The next evening, after his bath, he asked me, “Leon, would you do me a favor, old man, and see if this number will ring?” He handed me the piece of paper.
“I’m sure it will ring, Hugh. Would you like me to try it for you?”
“Yes.”
“Now?”
“Please.”
So I picked up the phone by his bed, dialed the number, heard the first ring, then handed him the phone. He listened momentarily, then put the receiver back on its stand.
“Thank you, Leon.” And then he went to bed.
This idiocy continued for another day or so. Each night we would ring up the woman in Boston, and each time Hugh would hang up the phone. Then one evening I refused to make the call.
“Why are you disturbing this person?” I asked him. “Don’t you think it rather rude to ring someone’s number every night and then hang up? Perhaps the poor woman thinks someone dreadful is after her. I don’t understand all this, Hugh; it seems to me very silly.”
He handed me the little scrap of paper. “Call it again,” he said.

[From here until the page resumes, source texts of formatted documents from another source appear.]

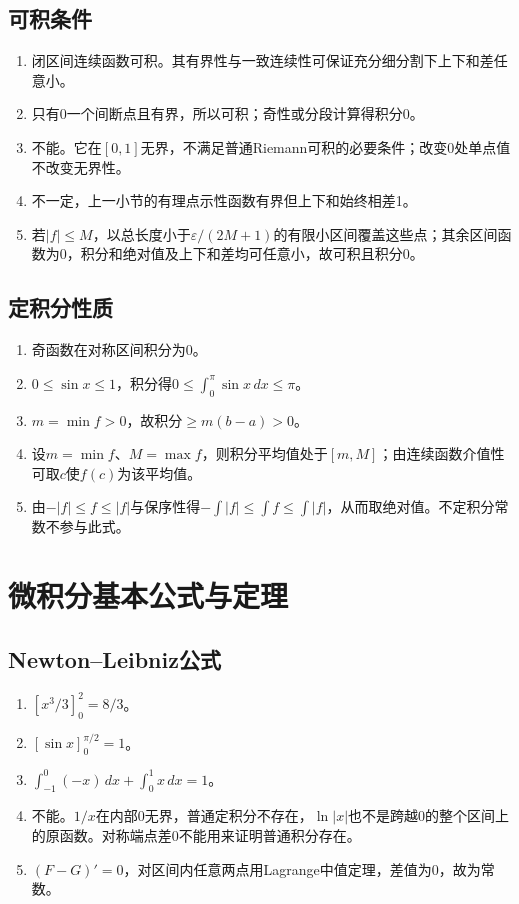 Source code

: \documentclass[11pt,a4paper,fontset=fandol]{ctexrep}
\begin{document}
\subsection{可积条件}
\begin{enumerate}
\item 闭区间连续函数可积。其有界性与一致连续性可保证充分细分割下上下和差任意小。
\item 只有0一个间断点且有界，所以可积；奇性或分段计算得积分0。
\item 不能。它在$[0,1]$无界，不满足普通Riemann可积的必要条件；改变0处单点值不改变无界性。
\item 不一定，上一小节的有理点示性函数有界但上下和始终相差1。
\item 若$|f|\le M$，以总长度小于$\varepsilon/(2M+1)$的有限小区间覆盖这些点；其余区间函数为0，积分和绝对值及上下和差均可任意小，故可积且积分0。
\end{enumerate}
\subsection{定积分性质}
\begin{enumerate}
\item 奇函数在对称区间积分为0。
\item $0\le\sin x\le1$，积分得$0\le\int_0^\pi\sin x\,dx\le\pi$。
\item $m=\min f>0$，故积分$\ge m(b-a)>0$。
\item 设$m=\min f$、$M=\max f$，则积分平均值处于$[m,M]$；由连续函数介值性可取$c$使$f(c)$为该平均值。
\item 由$-|f|\le f\le|f|$与保序性得$-\int|f|\le\int f\le\int|f|$，从而取绝对值。不定积分常数不参与此式。
\end{enumerate}
\section{微积分基本公式与定理}
\subsection{Newton--Leibniz公式}
\begin{enumerate}
\item $[x^3/3]_0^2=8/3$。
\item $[\sin x]_0^{\pi/2}=1$。
\item $\int_{-1}^0(-x)\,dx+\int_0^1x\,dx=1$。
\item 不能。$1/x$在内部0无界，普通定积分不存在，$\ln|x|$也不是跨越0的整个区间上的原函数。对称端点差0不能用来证明普通积分存在。
\item $(F-G)'=0$，对区间内任意两点用Lagrange中值定理，差值为0，故为常数。
\end{enumerate}
\end{document}
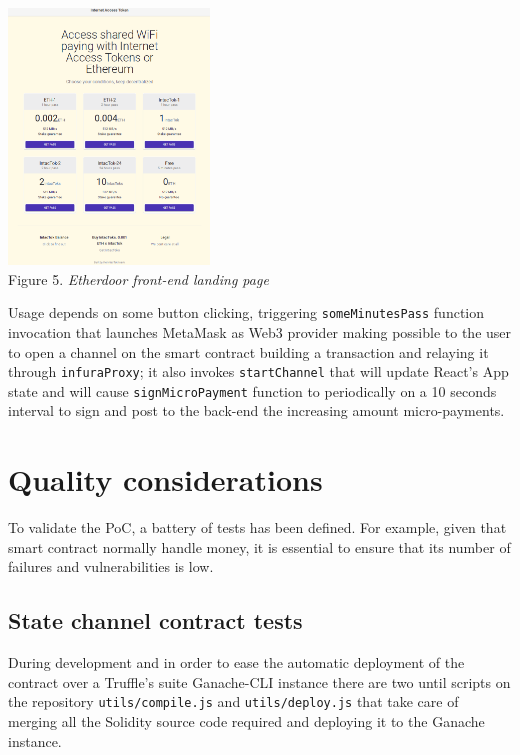 \documentclass[12pt]{amsart}
\begin{document}
\begin{multicols}{2}
\begin{center}
  \includegraphics[keepaspectratio, width=0.4\textwidth]{images/portal-y.eps}
  \\
  Figure 5. \textit{Etherdoor front-end landing page}
\end{center}

Usage depends on some button clicking, triggering
\texttt{someMinutesPass} function invocation that launches MetaMask
as Web3 provider making possible to the user to open a channel
on the smart contract building a transaction and relaying it
through \texttt{infuraProxy}; it also invokes \texttt{startChannel}
that will update React's App state and will cause
\texttt{signMicroPayment} function to periodically on a 10 seconds
interval to sign and post to the back-end the increasing amount
micro-payments.

\section{Quality considerations}\label{sec:proofs}

\vspace{0.35cm}

To validate the PoC, a battery of tests has
been defined. For example, given
that smart contract normally handle money,
it is essential to ensure that
its number of failures and vulnerabilities is low\cite{Hegedus18}.

\subsection{State channel contract tests}

\vspace{0.35cm}

During development and in order to ease
the automatic deployment of the contract
over a Truffle's suite Ganache-CLI\cite{ganache}
instance there are two until scripts on the
repository\cite{state-channel-contract-a}
\texttt{utils/compile.js} and \texttt{utils/deploy.js}
that take care of merging all the Solidity source
code required and deploying it to the Ganache instance.


\end{multicols}
\end{document}
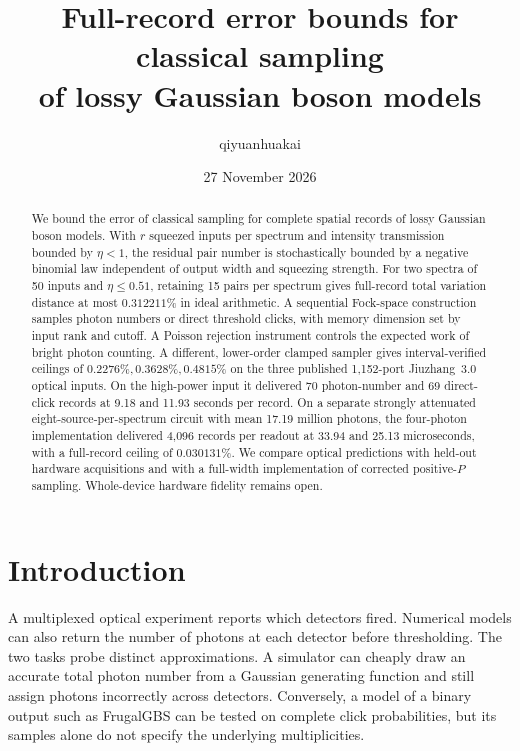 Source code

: \documentclass[11pt]{article}
\title{\bfseries Full-record error bounds for classical sampling\\ of lossy Gaussian boson models}
\author{qiyuanhuakai}
\date{27 November 2026}
\begin{document}
\maketitle
\begin{abstract}
We bound the error of classical sampling for complete spatial records of lossy Gaussian boson models. With $r$ squeezed inputs per spectrum and intensity transmission bounded by $\eta<1$, the residual pair number is stochastically bounded by a negative binomial law independent of output width and squeezing strength. For two spectra of 50 inputs and $\eta\le0.51$, retaining 15 pairs per spectrum gives full-record total variation distance at most $0.312211\%$ in ideal arithmetic. A sequential Fock-space construction samples photon numbers or direct threshold clicks, with memory dimension set by input rank and cutoff. A Poisson rejection instrument controls the expected work of bright photon counting. A different, lower-order clamped sampler gives interval-verified ceilings of $0.2276\%,0.3628\%,0.4815\%$ on the three published 1,152-port Jiuzhang~3.0 optical inputs. On the high-power input it delivered 70 photon-number and 69 direct-click records at 9.18 and 11.93 seconds per record. On a separate strongly attenuated eight-source-per-spectrum circuit with mean 17.19 million photons, the four-photon implementation delivered 4,096 records per readout at 33.94 and 25.13 microseconds, with a full-record ceiling of $0.030131\%$. We compare optical predictions with held-out hardware acquisitions and with a full-width implementation of corrected positive-$P$ sampling. Whole-device hardware fidelity remains open.
\end{abstract}

\section{Introduction}
A multiplexed optical experiment reports which detectors fired. Numerical models can also return the number of photons at each detector before thresholding. The two tasks probe distinct approximations. A simulator can cheaply draw an accurate total photon number from a Gaussian generating function \cite{avagyan} and still assign photons incorrectly across detectors. Conversely, a model of a binary output such as FrugalGBS \cite{frugal} can be tested on complete click probabilities, but its samples alone do not specify the underlying multiplicities.
\end{document}

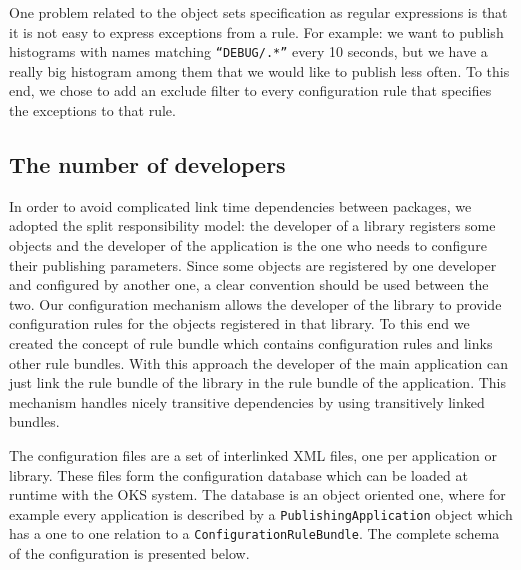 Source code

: One problem related to the object sets specification as regular expressions is that it is not easy to express exceptions from a rule. For example: we want to publish histograms with names matching {\tt “DEBUG/.*”} every 10 seconds, but we have a really big histogram among them that we would like to publish less often. To this end, we chose to add an exclude filter to every configuration rule that specifies the exceptions to that rule.

\subsection*{The number of developers}

In order to avoid complicated link time dependencies between packages, we adopted the split responsibility model: the developer of a library registers some objects and the developer of the application is the one who needs to configure their publishing parameters. Since some objects are registered by one developer and configured by another one, a clear convention should be used between the two. 
Our configuration mechanism allows the developer of the library to provide configuration rules for the objects registered in that library. To this end we created the concept of rule bundle which contains configuration rules and links other rule bundles. With this approach the developer of the main application can just link the rule bundle of the library in the rule bundle of the application. This mechanism handles nicely transitive dependencies by using transitively linked bundles.

The configuration files are a set of interlinked XML files, one per application or library. These files form the configuration database which can be loaded at runtime with the OKS system. The database is an object oriented one, where for example every application is described by a {\tt PublishingApplication} object which has a one to one relation to a {\tt ConfigurationRuleBundle}. The complete schema of the configuration is presented below. 

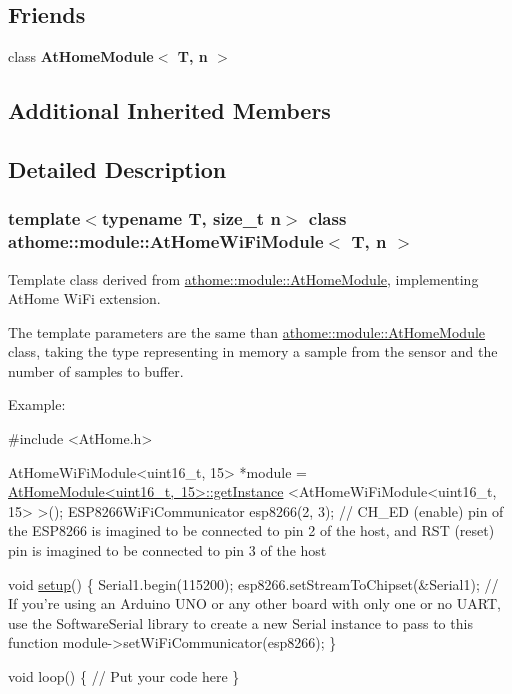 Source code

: \subsection*{Friends}
\begin{DoxyCompactItemize}
\item 
\mbox{\label{classathome_1_1module_1_1_at_home_wi_fi_module_a5db9640f2e295c39a19645b0d682d7d5}} 
class {\bfseries At\+Home\+Module$<$ T, n $>$}
\end{DoxyCompactItemize}
\subsection*{Additional Inherited Members}


\subsection{Detailed Description}
\subsubsection*{template$<$typename T, size\+\_\+t n$>$\newline
class athome\+::module\+::\+At\+Home\+Wi\+Fi\+Module$<$ T, n $>$}

Template class derived from \mbox{\hyperlink{classathome_1_1module_1_1_at_home_module}{athome\+::module\+::\+At\+Home\+Module}}, implementing At\+Home Wi\+Fi extension.

The template parameters are the same than \mbox{\hyperlink{classathome_1_1module_1_1_at_home_module}{athome\+::module\+::\+At\+Home\+Module}} class, taking the type representing in memory a sample from the sensor and the number of samples to buffer.

Example\+:


\begin{DoxyCode}
\textcolor{preprocessor}{#include <AtHome.h>}

AtHomeWiFiModule<uint16\_t, 15> *module = \mbox{\hyperlink{classathome_1_1module_1_1_at_home_module_acc6e7fc0d86f11648fd81729484e546f}{AtHomeModule<uint16\_t, 15>::getInstance}}
      <AtHomeWiFiModule<uint16\_t, 15> >();
ESP8266WiFiCommunicator esp8266(2, 3); \textcolor{comment}{// CH\_ED (enable) pin of the ESP8266 is imagined to be connected to
       pin 2 of the host, and RST (reset) pin is imagined to be connected to pin 3 of the host}

\textcolor{keywordtype}{void} \mbox{\hyperlink{classathome_1_1module_1_1_at_home_module_a5354c736954a788c51e7cf25f6ccf89d}{setup}}() \{
  Serial1.begin(115200);
  esp8266.setStreamToChipset(&Serial1); \textcolor{comment}{// If you're using an Arduino UNO or any other board with only one
       or no UART, use the SoftwareSerial library to create a new Serial instance to pass to this function}
  module->setWiFiCommunicator(esp8266);
\}

\textcolor{keywordtype}{void} loop() \{
  \textcolor{comment}{// Put your code here}
\}
\end{DoxyCode}
 

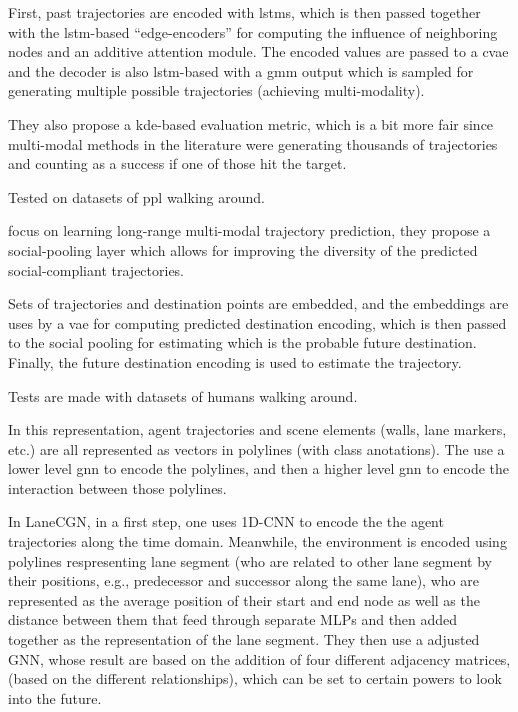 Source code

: First, past trajectories are encoded with \glspl{lstm}, which is then passed together with the \gls{lstm}-based ``edge-encoders'' for computing the influence of neighboring nodes and an additive attention module. 
%
The encoded values are passed to a \gls{cvae} and the decoder is also \gls{lstm}-based with a \gls{gmm} output which is sampled for generating multiple possible trajectories (achieving multi-modality).

They also propose a \gls{kde}-based evaluation metric, which is a bit more fair since multi-modal methods in the literature were generating thousands of trajectories and counting as a success if one of those hit the target.

Tested on datasets of ppl walking around.

\cite{mangalam2020not} focus on learning long-range multi-modal trajectory prediction, they propose a social-pooling layer which allows for improving the diversity of the predicted social-compliant trajectories.

Sets of trajectories and destination points are embedded, and the embeddings are uses by a \gls{vae} for computing predicted destination encoding, which is then passed to the social pooling for estimating which is the probable future destination.
%
Finally, the future destination encoding is used to estimate the trajectory.
%

Tests are made with datasets of humans walking around.


\cite{gao2020vectornet} In this representation, agent trajectories and scene elements (walls, lane markers, etc.) are all represented as vectors in polylines (with class anotations). The use a lower level gnn to encode the polylines, and then a higher level gnn to encode the interaction between those polylines. 




 
\cite{liang2020learning} In LaneCGN, in a first step, one uses 1D-CNN to encode the the agent trajectories along the time domain. Meanwhile, the environment is encoded using polylines respresenting lane segment (who are related to other lane segment by their positions, e.g., predecessor and successor along the same lane), who are represented as the average position of their start and end node as well as the distance between them that feed through separate MLPs and then added together as the representation of the lane segment. They then use a adjusted GNN, whose result are based on the addition of four different adjacency matrices, (based on the different relationships), which can be set to certain powers to look into the future.

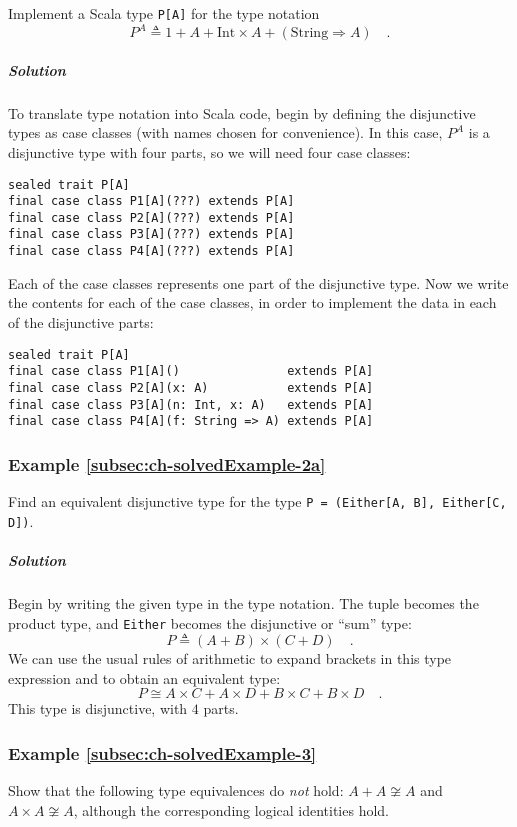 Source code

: Implement a Scala type \lstinline!P[A]! for the type notation 
\[
P^{A}\triangleq1+A+\text{Int}\times A+(\text{String}\Rightarrow A)\quad.
\]


\subparagraph{Solution}

To translate type notation into Scala code, begin by defining the
disjunctive types as case classes (with names chosen for convenience).
In this case, $P^{A}$ is a disjunctive type with four parts, so we
will need four case classes:
\begin{lstlisting}
sealed trait P[A]
final case class P1[A](???) extends P[A]
final case class P2[A](???) extends P[A]
final case class P3[A](???) extends P[A]
final case class P4[A](???) extends P[A]
\end{lstlisting}
Each of the case classes represents one part of the disjunctive type.
Now we write the contents for each of the case classes, in order to
implement the data in each of the disjunctive parts:
\begin{lstlisting}
sealed trait P[A]
final case class P1[A]()               extends P[A]
final case class P2[A](x: A)           extends P[A]
final case class P3[A](n: Int, x: A)   extends P[A]
final case class P4[A](f: String => A) extends P[A]
\end{lstlisting}


\subsubsection{Example \label{subsec:ch-solvedExample-2a}\ref{subsec:ch-solvedExample-2a}}

Find an equivalent disjunctive type for the type \lstinline!P = (Either[A, B], Either[C, D])!.

\subparagraph{Solution}

Begin by writing the given type in the type notation. The tuple becomes
the product type, and \lstinline!Either! becomes the disjunctive
or ``sum'' type:
\[
P\triangleq(A+B)\times(C+D)\quad.
\]
We can use the usual rules of arithmetic to expand brackets in this
type expression and to obtain an equivalent type:
\[
P\cong A\times C+A\times D+B\times C+B\times D\quad.
\]
This type is disjunctive, with $4$ parts.

\subsubsection{Example \label{subsec:ch-solvedExample-3}\ref{subsec:ch-solvedExample-3}}

Show that the following type equivalences do \emph{not} hold: $A+A\not\cong A$
and $A\times A\not\cong A$, although the corresponding logical identities
hold.

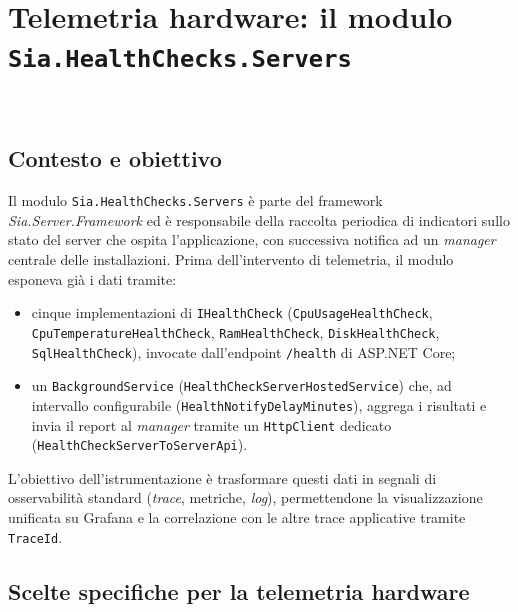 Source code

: \chapter{Telemetria hardware: il modulo \texttt{Sia.HealthChecks.Servers}}
\label{cap:telemetria-hardware}

\\

\section{Contesto e obiettivo}

Il modulo \texttt{Sia.HealthChecks.Servers} è parte del framework \emph{Sia.Server.Framework}
ed è responsabile della raccolta periodica di indicatori sullo stato del server che ospita
l'applicazione, con successiva notifica ad un \emph{manager} centrale delle installazioni.
Prima dell'intervento di telemetria, il modulo esponeva già i dati tramite:
\begin{itemize}
    \item cinque implementazioni di \texttt{IHealthCheck} (\texttt{CpuUsageHealthCheck},
        \texttt{CpuTemperatureHealthCheck}, \texttt{RamHealthCheck}, \texttt{DiskHealthCheck},
        \texttt{SqlHealthCheck}), invocate dall'endpoint \texttt{/health} di ASP.NET Core;
    \item un \texttt{BackgroundService} (\texttt{HealthCheckServerHostedService}) che, ad
        intervallo configurabile (\texttt{HealthNotifyDelayMinutes}), aggrega i risultati e
        invia il report al \emph{manager} tramite un \texttt{HttpClient} dedicato
        (\texttt{HealthCheckServerToServerApi}).
\end{itemize}

L'obiettivo dell'istrumentazione è trasformare questi dati in segnali di osservabilità
standard (\emph{trace}, metriche, \emph{log}), permettendone la visualizzazione unificata
su Grafana e la correlazione con le altre trace applicative tramite \texttt{TraceId}.

\section{Scelte specifiche per la telemetria hardware}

I said no, thank you very much, I was finished with this foolish business; I was going to bed.
“Dial it, Leon,” he told me. “
Dial it and if she answers, tell her I received her letter and the drawing. Tell her I’m going to be in Boston next Monday”—there were no performances on Mondays—“and that I would like to meet her for lunch.” He paused, breathing heavily. “She will probably accept. Make whatever arrangements necessary for the trip, Leon, and kindly do not look at me as if I were some bloody loon.” He turned off the lamp next to his bed and crawled into it. “Call from the other room,” he said, “and let me know what happened in the morning.”
I was outraged, fascinated, puzzled, and amused. I made the call. The woman answered on the third ring. I told her Mr. Hugh Sheenan had received her package and requested the honor of her presence at the Ritz-Carlton for luncheon the following Monday at one o’clock, and asked whether I could send a car for her. There was a long silence. Then, thank you, she said, but she would meet Mr. Sheenan at the Ritz; she did not require a car. She sounded not at all surprised, but rather vague—completely emotionless and polite. I said, how would we know her? She said she’d be wearing a yellow dress and that she had “sort of long” light hair. She thanked me twice for calling.
In the morning, when I passed Hugh’s open door on my way to the kitchen, he was sitting up in bed, smoking. I reported the conversation.
“Thank you, Leon,” he said, and then, “A yellow dress.” For the rest of the day he was quiet but nervy, and I do not think he slept that week at all.
12. Nora
Writing to Hugh Sheenan, and sending the drawing, had been a kind of exorcism. I’d worried that I’d do nothing but wonder what had happened to my package, but instead I felt a huge sense of relief—as if I’d accomplished something extremely difficult and frightening. Although I went on thinking about the play, it was no longer with the same sense of urgency. I felt, in a way, that it was mine at last; I had lost a great part of the anxiety that my memories would escape.